There are two things I know to be true:
One: I am alone inside Aperture.
Two: I am not alone inside Aperture.
I am alone because there are no people here, and therefore there is no one else to talk to, save my mind's projections that animate my cube, that is. (It's a great conversationalist.) Even if the cube's voice wasn't a hallucination and it was a simple companion cube, I would still talk to it. I need something to fill the airwaves besides the merciless march of machinery. Something to remind me I exist. That I am here.
Alive.
Defiant.
Defiantly alive.
Yet I am not alone because she is here. Not with me right now, of course. If that were the case I'd be dead. Luckily, the places I inhabit are places beyond her reach. These locations are few and far between and I guard them fiercely, because her reach is like a flood across a plain—sweeping and seeping—and I can never allow myself to forget that.
She knows that I am out here.
I know that she is out there.
She is weaved so intricately into the scaffolding of Aperture that I fear for every step I take, knowing that each footstep risks a ping to her systems that could ring loud enough to blind me. To survive, I must remain a ghost in her machine—a phantom bit of code that she can never trace into.
I cannot exist.
So, I do not exist.
And if I do not exist, then she is alone, too.
We are both alone. We are both here together. These diametric statements are mutually exclusive, and yet I hold the truth of them in my hand like a magnet. Positive. Negative. All part of the same closed loop.
A loop that neither of us can escape.
I struggle to mentally untangle the ways in which I am entangled with Aperture. This, more often than not, manifests in the paintings I scatter across my sanctuaries like some sort of horrible sneeze—a virus that can't be eradicated.
I use these paintings to record what is true. Not necessarily what is accurate in a factual sense—that part doesn't matter. It never matters. The brain is not a camera—it doesn't care about the truth.
That's the funny thing about truth: it's subjective.
Our stories can be molded and edited and reshaped to suit our needs. Much in the way the neuroplastic brain restructures itself, we rearrange the truth until it becomes something we can handle. A distinct narrative. Because that is what we are, after all— one strange story from beginning to end.
I paint to create a rock-solid reference of reality. My brain, try as it does, cannot inject fabricated fears and doubts and events and memories if I have those stories painted in front of me. My brain cannot play with memory like a set of building blocks—removing and stacking and crashing and throwing—if I lock those blocks behind the glass case of a painting.
That is why I paint: not to know the truth, but to take my malleable memory and solidify it into something as solid as concrete.
But, like concrete, paint takes a long time to dry.
Even on the bone-dry panels, it takes tens of thousands of seconds for one coat of one color to dry, and it must dry before I layer on another. And I do layer. I must layer— because truth is not monochrome. It breaks the light of reality like a prism, splitting it into infinite facets of infinite colors. It takes time to capture even a fraction of that projection, but I have nothing if not time.

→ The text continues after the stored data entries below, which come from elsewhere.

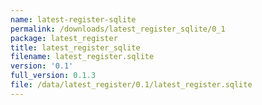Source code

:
 ```yaml
---
name: latest-register-sqlite
permalink: /downloads/latest_register_sqlite/0_1
package: latest_register
title: latest_register_sqlite
filename: latest_register.sqlite
version: '0.1'
full_version: 0.1.3
file: /data/latest_register/0.1/latest_register.sqlite
---
```

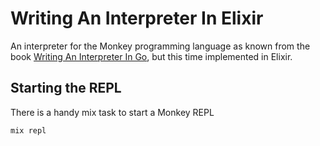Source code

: # Writing An Interpreter In Elixir

An interpreter for the Monkey programming language as known from the book [Writing An Interpreter In Go](https://interpreterbook.com/), but this time implemented in Elixir.

## Starting the REPL

There is a handy mix task to start a Monkey REPL

```
mix repl
```
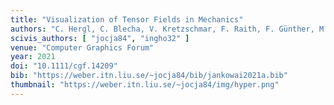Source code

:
```yaml
---
title: "Visualization of Tensor Fields in Mechanics"
authors: "C. Hergl, C. Blecha, V. Kretzschmar, F. Raith, F. Günther, M. Stommel, J.Jankowai, I. Hotz, T. Nagel, G. Scheuermann"
scivis_authors: [ "jocja84", "ingho32" ]
venue: "Computer Graphics Forum"
year: 2021
doi: "10.1111/cgf.14209"
bib: "https://weber.itn.liu.se/~jocja84/bib/jankowai2021a.bib"
thumbnail: "https://weber.itn.liu.se/~jocja84/img/hyper.png"
---
```

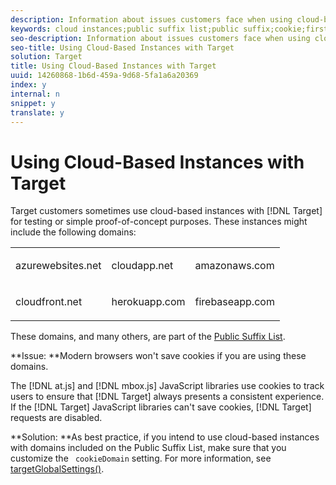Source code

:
 ```yaml
---
description: Information about issues customers face when using cloud-based instances to test Adobe Target.
keywords: cloud instances;public suffix list;public suffix;cookie;first-party cookie;1st-party cookie;azurewebsites.net;cloudapp.net;amazonaws.com;cloudfront.net;herokuapp.com;firebaseapp.com;targetGlobalSettings;cookieDomain
seo-description: Information about issues customers face when using cloud-based instances to test Adobe Target.
seo-title: Using Cloud-Based Instances with Target
solution: Target
title: Using Cloud-Based Instances with Target
uuid: 14260868-1b6d-459a-9d68-5fa1a6a20369
index: y
internal: n
snippet: y
translate: y
---
```


# Using Cloud-Based Instances with Target

Target customers sometimes use cloud-based instances with [!DNL  Target] for testing or simple proof-of-concept purposes. These instances might include the following domains: 

<table id="simpletable_9C9D8225552A483F958D0F4AF7CEA31A"> 
 <tr class="strow">
  <td class="stentry"> <p>azurewebsites.net </p></td>
  <td class="stentry"> <p>cloudapp.net </p></td>
  <td class="stentry"> <p>amazonaws.com </p></td> 
 </tr> 
 <tr class="strow">
  <td class="stentry"> <p>cloudfront.net </p></td>
  <td class="stentry"> <p>herokuapp.com </p></td>
  <td class="stentry"> <p>firebaseapp.com </p></td> 
 </tr> 
</table>

These domains, and many others, are part of the [ Public Suffix List](https://publicsuffix.org/list/public_suffix_list.dat). 

**Issue: **Modern browsers won't save cookies if you are using these domains. 

The [!DNL  at.js] and [!DNL  mbox.js] JavaScript libraries use cookies to track users to ensure that [!DNL  Target] always presents a consistent experience. If the [!DNL  Target] JavaScript libraries can't save cookies, [!DNL  Target] requests are disabled. 

**Solution: **As best practice, if you intend to use cloud-based instances with domains included on the Public Suffix List, make sure that you customize the ` cookieDomain` setting. For more information, see [ targetGlobalSettings()](cmp_at.js_Functions.md#concept_8DACBC47ABDE4279BB102B42609FE506). 
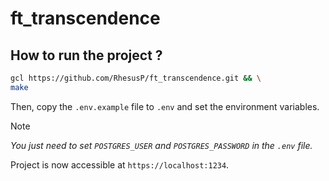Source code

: # ft_transcendence

## How to run the project ?

```bash
gcl https://github.com/RhesusP/ft_transcendence.git && \
make
```

Then, copy the `.env.example` file to `.env` and set the environment variables.

> [!Note]
> _You just need to set `POSTGRES_USER` and `POSTGRES_PASSWORD` in the `.env` file._

Project is now accessible at `https://localhost:1234`.
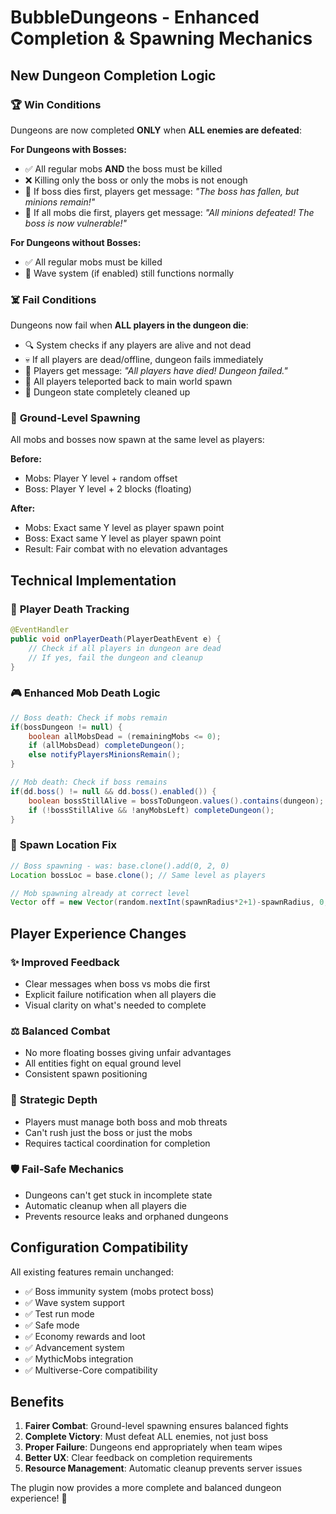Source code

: # BubbleDungeons - Enhanced Completion & Spawning Mechanics

## New Dungeon Completion Logic

### 🏆 **Win Conditions**
Dungeons are now completed **ONLY** when **ALL enemies are defeated**:

**For Dungeons with Bosses:**
- ✅ All regular mobs **AND** the boss must be killed
- ❌ Killing only the boss or only the mobs is not enough
- 🔄 If boss dies first, players get message: *"The boss has fallen, but minions remain!"*
- 🔄 If all mobs die first, players get message: *"All minions defeated! The boss is now vulnerable!"*

**For Dungeons without Bosses:**
- ✅ All regular mobs must be killed
- 🔄 Wave system (if enabled) still functions normally

### ☠️ **Fail Conditions**
Dungeons now fail when **ALL players in the dungeon die**:

- 🔍 System checks if any players are alive and not dead
- 💀 If all players are dead/offline, dungeon fails immediately
- 📢 Players get message: *"All players have died! Dungeon failed."*
- 🔄 All players teleported back to main world spawn
- 🧹 Dungeon state completely cleaned up

### 🎯 **Ground-Level Spawning**
All mobs and bosses now spawn at the same level as players:

**Before:**
- Mobs: Player Y level + random offset
- Boss: Player Y level + 2 blocks (floating)

**After:**
- Mobs: Exact same Y level as player spawn point
- Boss: Exact same Y level as player spawn point
- Result: Fair combat with no elevation advantages

## Technical Implementation

### 🔧 **Player Death Tracking**
```java
@EventHandler
public void onPlayerDeath(PlayerDeathEvent e) {
    // Check if all players in dungeon are dead
    // If yes, fail the dungeon and cleanup
}
```

### 🎮 **Enhanced Mob Death Logic**
```java
// Boss death: Check if mobs remain
if(bossDungeon != null) {
    boolean allMobsDead = (remainingMobs <= 0);
    if (allMobsDead) completeDungeon();
    else notifyPlayersMinionsRemain();
}

// Mob death: Check if boss remains  
if(dd.boss() != null && dd.boss().enabled()) {
    boolean bossStillAlive = bossToDungeon.values().contains(dungeon);
    if (!bossStillAlive && !anyMobsLeft) completeDungeon();
}
```

### 📍 **Spawn Location Fix**
```java
// Boss spawning - was: base.clone().add(0, 2, 0)
Location bossLoc = base.clone(); // Same level as players

// Mob spawning already at correct level
Vector off = new Vector(random.nextInt(spawnRadius*2+1)-spawnRadius, 0, random.nextInt(spawnRadius*2+1)-spawnRadius);
```

## Player Experience Changes

### ✨ **Improved Feedback**
- Clear messages when boss vs mobs die first
- Explicit failure notification when all players die
- Visual clarity on what's needed to complete

### ⚖️ **Balanced Combat**
- No more floating bosses giving unfair advantages
- All entities fight on equal ground level
- Consistent spawn positioning

### 🎯 **Strategic Depth**
- Players must manage both boss and mob threats
- Can't rush just the boss or just the mobs
- Requires tactical coordination for completion

### 🛡️ **Fail-Safe Mechanics**
- Dungeons can't get stuck in incomplete state
- Automatic cleanup when all players die
- Prevents resource leaks and orphaned dungeons

## Configuration Compatibility

All existing features remain unchanged:
- ✅ Boss immunity system (mobs protect boss)
- ✅ Wave system support
- ✅ Test run mode
- ✅ Safe mode
- ✅ Economy rewards and loot
- ✅ Advancement system
- ✅ MythicMobs integration
- ✅ Multiverse-Core compatibility

## Benefits

1. **Fairer Combat**: Ground-level spawning ensures balanced fights
2. **Complete Victory**: Must defeat ALL enemies, not just boss
3. **Proper Failure**: Dungeons end appropriately when team wipes
4. **Better UX**: Clear feedback on completion requirements  
5. **Resource Management**: Automatic cleanup prevents server issues

The plugin now provides a more complete and balanced dungeon experience! 🎉

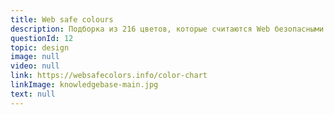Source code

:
 ```yaml
---
title: Web safe colours
description: Подборка из 216 цветов, которые считаются Web безопасными. Это значит, что они будут поддерживаться нормально в большинстве популярных браузеров
questionId: 12
topic: design
image: null
video: null
link: https://websafecolors.info/color-chart
linkImage: knowledgebase-main.jpg
text: null
---
```


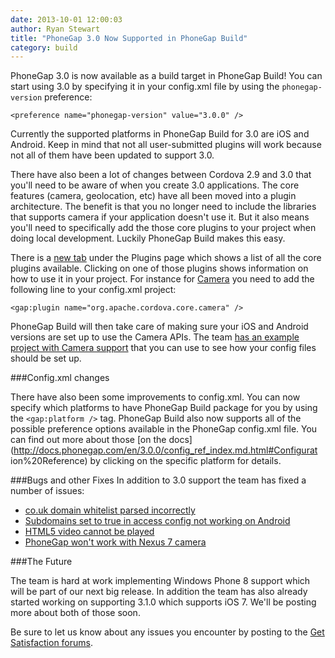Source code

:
 ```yaml
---
date: 2013-10-01 12:00:03
author: Ryan Stewart
title: "PhoneGap 3.0 Now Supported in PhoneGap Build"
category: build
---
```


PhoneGap 3.0 is now available as a build target in PhoneGap Build! You can start using 3.0 by specifying it in your config.xml file by using the `phonegap-version` preference:

`<preference name="phonegap-version" value="3.0.0" />`

Currently the supported platforms in PhoneGap Build for 3.0 are iOS and
Android. Keep in mind that not all user-submitted plugins will work because not all of them have been updated to support 3.0.

There have also been a lot of changes between Cordova 2.9 and 3.0 that
you'll need to be aware of when you create 3.0 applications. The core
features (camera, geolocation, etc) have all been moved into a plugin
architecture. The benefit is that you no longer need to include the
libraries that supports camera if your application doesn't use it. But it
also means you'll need to specifically add the those core plugins to your
project when doing local development. Luckily PhoneGap Build makes this
easy.

There is a [new tab](https://build.phonegap.com/plugins/core) under the
Plugins page which shows a list of all the core plugins available.
Clicking on one of those plugins shows information on how to use it in
your project. For instance for
[Camera](https://build.phonegap.com/plugins/XXX)  you need to add the
following line to your config.xml project:

`<gap:plugin name="org.apache.cordova.core.camera" />`

PhoneGap Build will then take care of making sure your iOS and Android
versions are set up to use the Camera APIs. The team [has an example
project with Camera
support](https://github.com/phonegap-build/pgb-example-camera) that you
can use to see how your config files should be set up.

###Config.xml changes

There have also been some improvements to config.xml. You can now specify
which platforms to have PhoneGap Build package for you by using the
`<gap:platform />` tag. PhoneGap Build also now supports all of the
possible preference options available in the PhoneGap config.xml file. You
can find out more about those [on the
docs](http://docs.phonegap.com/en/3.0.0/config_ref_index.md.html#Configurat
ion%20Reference) by clicking on the specific platform for details.

###Bugs and other Fixes
In addition to 3.0 support the team has fixed a number of issues:

* [co.uk domain whitelist parsed
incorrectly](https://github.com/phonegap/build/issues/143)
* [Subdomains set to true in access config not working on
Android](https://github.com/phonegap/build/issues/156)
* [HTML5 video cannot be
played](https://github.com/phonegap/build/issues/185)
* [PhoneGap won't work with Nexus 7
camera](https://github.com/phonegap/build/issues/90)

###The Future

The team is hard at work implementing Windows Phone 8 support which will
be part of our next big release. In addition the team has also already started working on supporting 3.1.0 which supports iOS 7. We'll be posting more about both of those soon.

Be sure to let us know about any issues you encounter by posting to the
[Get Satisfaction
forums](http://community.phonegap.com/nitobi/products/nitobi_phonegap_build
).

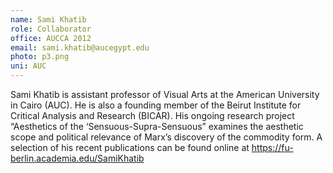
 ```yaml
---
name: Sami Khatib
role: Collaborator
office: AUCCA 2012
email: sami.khatib@aucegypt.edu
photo: p3.png
uni: AUC
---
```


Sami Khatib is assistant professor of Visual Arts at the American University in Cairo (AUC). He is also a founding member of the Beirut Institute for Critical Analysis and Research (BICAR). His ongoing research project “Aesthetics of the ‘Sensuous-Supra-Sensuous” examines the aesthetic scope and political relevance of Marx’s discovery of the commodity form. A selection of his recent publications can be found online at https://fu-berlin.academia.edu/SamiKhatib
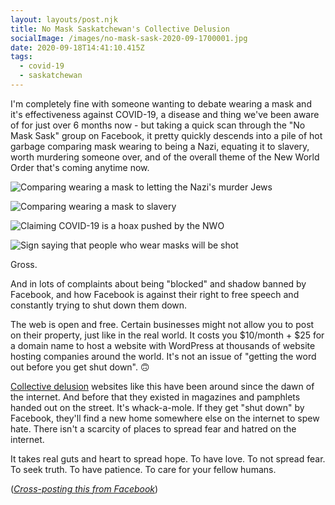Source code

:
 ```yaml
---
layout: layouts/post.njk
title: No Mask Saskatchewan's Collective Delusion
socialImage: /images/no-mask-sask-2020-09-1700001.jpg
date: 2020-09-18T14:41:10.415Z
tags:
  - covid-19
  - saskatchewan
---
```

I'm completely fine with someone wanting to debate wearing a mask and it's effectiveness against COVID-19, a disease and thing we've been aware of for just over 6 months now - but taking a quick scan through the "No Mask Sask" group on Facebook, it pretty quickly descends into a pile of hot garbage comparing mask wearing to being a Nazi, equating it to slavery, worth murdering someone over, and of the overall theme of the New World Order that's coming anytime now.

![Comparing wearing a mask to letting the Nazi's murder Jews](/images/no-mask-sask-2020-09-1700001.jpg)

![Comparing wearing a mask to slavery](/images/no-mask-sask-2020-09-1700002.jpg)

![Claiming COVID-19 is a hoax pushed by the NWO](/images/no-mask-sask-2020-09-1700003.jpg)

![Sign saying that people who wear masks will be shot](/images/no-mask-sask-2020-09-1700004.jpg)

Gross.



And in lots of complaints about being "blocked" and shadow banned by Facebook, and how Facebook is against their right to free speech and constantly trying to shut down them down.


The web is open and free. Certain businesses might not allow you to post on their property, just like in the real world. It costs you $10/month + $25 for a domain name to host a website with WordPress at thousands of website hosting companies around the world. It's not an issue of "getting the word out before you get shut down". 🙃


[Collective delusion](<https://www.buzzfeednews.com/article/drumoorhouse/qanon-mass-collective-delusion-buzzfeed-news-copy-desk>) websites like this have been around since the dawn of the internet. And before that they existed in magazines and pamphlets handed out on the street. It's whack-a-mole. If they get "shut down" by Facebook, they'll find a new home somewhere else on the internet to spew hate. There isn't a scarcity of places to spread fear and hatred on the internet.

It takes real guts and heart to spread hope. To have love. To not spread fear. To seek truth. To have patience. To care for your fellow humans.

(*[Cross-posting this from Facebook](https://www.facebook.com/chrisenns/posts/870020451103?__cft__[0]=AZVnRaZpYgrFaLkht0n7QPKLeE7rVBFZSm2A3ziHrc35MfrOGHvhcp4LtdU_ADyVIa8Ht0QFA1M0NZ_6awABISElQQnYMGDrOkF30Wc2qArikEsGnHKAe59lHJ9qyJ_82og&__tn__=%2CO%2CP-R)*)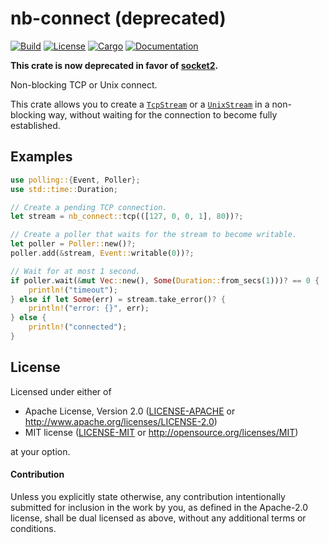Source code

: # nb-connect (deprecated)

[![Build](https://github.com/smol-rs/nb-connect/workflows/Build%20and%20test/badge.svg)](
https://github.com/smol-rs/nb-connect/actions)
[![License](https://img.shields.io/badge/license-Apache--2.0_OR_MIT-blue.svg)](
https://github.com/smol-rs/nb-connect)
[![Cargo](https://img.shields.io/crates/v/nb-connect.svg)](
https://crates.io/crates/nb-connect)
[![Documentation](https://docs.rs/nb-connect/badge.svg)](
https://docs.rs/nb-connect)

**This crate is now deprecated in favor of [socket2](https://crates.io/crates/socket2).**

Non-blocking TCP or Unix connect.

This crate allows you to create a [`TcpStream`] or a [`UnixStream`] in a non-blocking way,
without waiting for the connection to become fully established.

[`TcpStream`]: https://doc.rust-lang.org/stable/std/net/struct.TcpStream.html
[`UnixStream`]: https://doc.rust-lang.org/stable/std/os/unix/net/struct.UnixStream.html

## Examples

```rust
use polling::{Event, Poller};
use std::time::Duration;

// Create a pending TCP connection.
let stream = nb_connect::tcp(([127, 0, 0, 1], 80))?;

// Create a poller that waits for the stream to become writable.
let poller = Poller::new()?;
poller.add(&stream, Event::writable(0))?;

// Wait for at most 1 second.
if poller.wait(&mut Vec::new(), Some(Duration::from_secs(1)))? == 0 {
    println!("timeout");
} else if let Some(err) = stream.take_error()? {
    println!("error: {}", err);
} else {
    println!("connected");
}
```

## License

Licensed under either of

 * Apache License, Version 2.0 ([LICENSE-APACHE](LICENSE-APACHE) or http://www.apache.org/licenses/LICENSE-2.0)
 * MIT license ([LICENSE-MIT](LICENSE-MIT) or http://opensource.org/licenses/MIT)

at your option.

#### Contribution

Unless you explicitly state otherwise, any contribution intentionally submitted
for inclusion in the work by you, as defined in the Apache-2.0 license, shall be
dual licensed as above, without any additional terms or conditions.
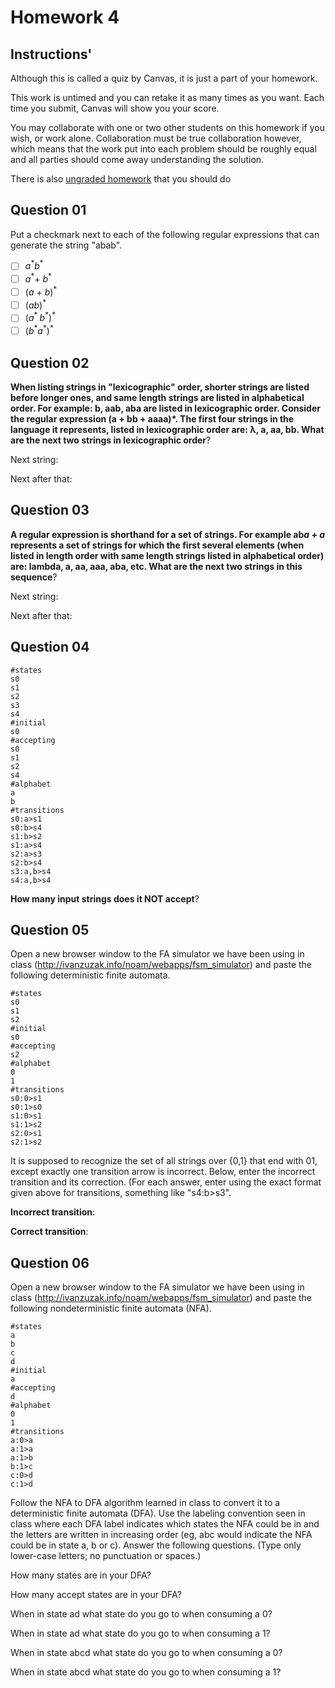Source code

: # Homework 4

## Instructions'

Although this is called a quiz by Canvas, it is just a part of your homework.

This work is untimed and you can retake it as many times as you want. Each time you submit, Canvas will show you your score.

You may collaborate with one or two other students on this homework if you wish, or work alone. Collaboration must be true collaboration however, which means that the work put into each problem should be roughly equal and all parties should come away understanding the solution.

There is also [ungraded homework](homework04-formative-ungraded.md) that you should do

## Question 01

Put a checkmark next to each of the following regular expressions that can generate the string "abab".

- [ ] $a^{\ast}b^{\ast}$
- [ ] $a^\ast +\:b^\ast$
- [ ] $\left(a\:+\:b\right)^{\ast}$
- [ ] $\left(ab\right)^{\ast}$
- [ ] $\left(a^{\ast\:}b^{\ast}\right)^{\ast}$
- [ ] $\left(b^{\ast }a^{\ast }\right)^{\ast }$

## Question 02

**When listing strings in "lexicographic" order, shorter strings are listed before longer ones, and same length strings are listed in alphabetical order. For example: b, aab, aba are listed in lexicographic order. Consider the regular expression (a + bb + aaaa)*. The first four strings in the language it represents, listed in lexicographic order are: λ, a, aa, bb. What are the next two strings in lexicographic order**?

Next string:

Next after that:

## Question 03

**A regular expression is shorthand for a set of strings. For example ab*a + a* represents a set of strings for which the first several elements (when listed in length order with same length strings listed in alphabetical order) are: lambda, a, aa, aaa, aba, etc. What are the next two strings in this sequence**?

Next string:

Next after that:

## Question 04

```text
#states
s0
s1
s2
s3
s4
#initial
s0
#accepting
s0
s1
s2
s4
#alphabet
a
b
#transitions
s0:a>s1
s0:b>s4
s1:b>s2
s1:a>s4
s2:a>s3
s2:b>s4
s3:a,b>s4
s4:a,b>s4
```

**How many input strings does it NOT accept**?

>

## Question 05

Open a new browser window to the FA simulator we have been using in class (<http://ivanzuzak.info/noam/webapps/fsm_simulator>) and paste the following deterministic finite automata.

```text
#states
s0
s1
s2
#initial
s0
#accepting
s2
#alphabet
0
1
#transitions
s0:0>s1
s0:1>s0
s1:0>s1
s1:1>s2
s2:0>s1
s2:1>s2
```

It is supposed to recognize the set of all strings over {0,1} that end with 01, except exactly one transition arrow is incorrect. Below, enter the incorrect transition and its correction. (For each answer, enter using the exact format given above for transitions, something like "s4:b>s3".

**Incorrect transition**:

**Correct transition**:

## Question 06

Open a new browser window to the FA simulator we have been using in class (<http://ivanzuzak.info/noam/webapps/fsm_simulator>) and paste the following nondeterministic finite automata (NFA).

```text
#states
a
b
c
d
#initial
a
#accepting
d
#alphabet
0
1
#transitions
a:0>a
a:1>a
a:1>b
b:1>c
c:0>d
c:1>d
```

Follow the NFA to DFA algorithm learned in class to convert it to a deterministic finite automata (DFA). Use the labeling convention seen in class where each DFA label indicates which states the NFA could be in and the letters are written in increasing order (eg, abc would indicate the NFA could be in state a, b or c). Answer the following questions. (Type only lower-case letters; no punctuation or spaces.)

How many states are in your DFA?

How many accept states are in your DFA?

When in state ad what state do you go to when consuming a 0?

When in state ad what state do you go to when consuming a 1?

When in state abcd what state do you go to when consuming a 0?

When in state abcd what state do you go to when consuming a 1?
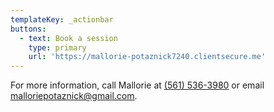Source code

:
 ```yaml
---
templateKey: _actionbar
buttons:
  - text: Book a session
    type: primary
    url: 'https://mallorie-potaznick7240.clientsecure.me'
---
```

For more information, call Mallorie at [(561) 536-3980‬](tel:1-561-536-3980) or email [malloriepotaznick@gmail.com](mailto:malloriepotaznick@gmail.com).
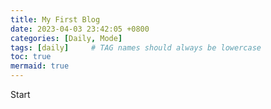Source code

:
 ```yaml
---
title: My First Blog
date: 2023-04-03 23:42:05 +0800
categories: [Daily, Mode]
tags: [daily]     # TAG names should always be lowercase
toc: true
mermaid: true
---
```

Start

I can't ignore the possibility of my memories becoming corrupted before I can translate them into art. It happens. It always happens. That is why I started painting in the first place. My murals anchor me in the storm of schizophrenia, giving me a chain to grip when the maelstrom shrieks around me. But, in order to ensure that I paint the correct truth, I do my best to wait for a good day before finalizing any mural designs.
Even on the bad days, though, sketching out ideas allows me to record the reality of that moment—all that I think and all that I feel and all that I believe on that day. On a good day, I can recognize some of those past moments to be factually false, but what I felt was true to me in that moment, and I can still use that alternate reality to fuel my creativity.
Once I confirm my plans, I move into painting, and this does not depend on good days or bad days. My designs act as a blueprint for me to follow, a color-by-number that even I can't mess up. It takes time, yes, but all good things take time.
And, until I am alone no longer, I have nothing but time.
A/N: Woke up one morning and wrote the rough draft of this in my notebook all in one go. Not sure where it came from, especially since I never write in first person. The spirit of Doug possessed me.